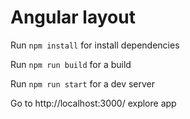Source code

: # Angular layout

Run `npm install` for install dependencies

Run `npm run build` for a build

Run `npm run start` for a dev server

Go to http://localhost:3000/ explore app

> [WHAT TO PRODUCE]
What you return should be all of the material above, exactly, and none of its pictures.

> [OUTPUT BELOW]
Source code

: # Angular layout

Run `npm install` for install dependencies

Run `npm run build` for a build

Run `npm run start` for a dev server

Go to http://localhost:3000/ explore app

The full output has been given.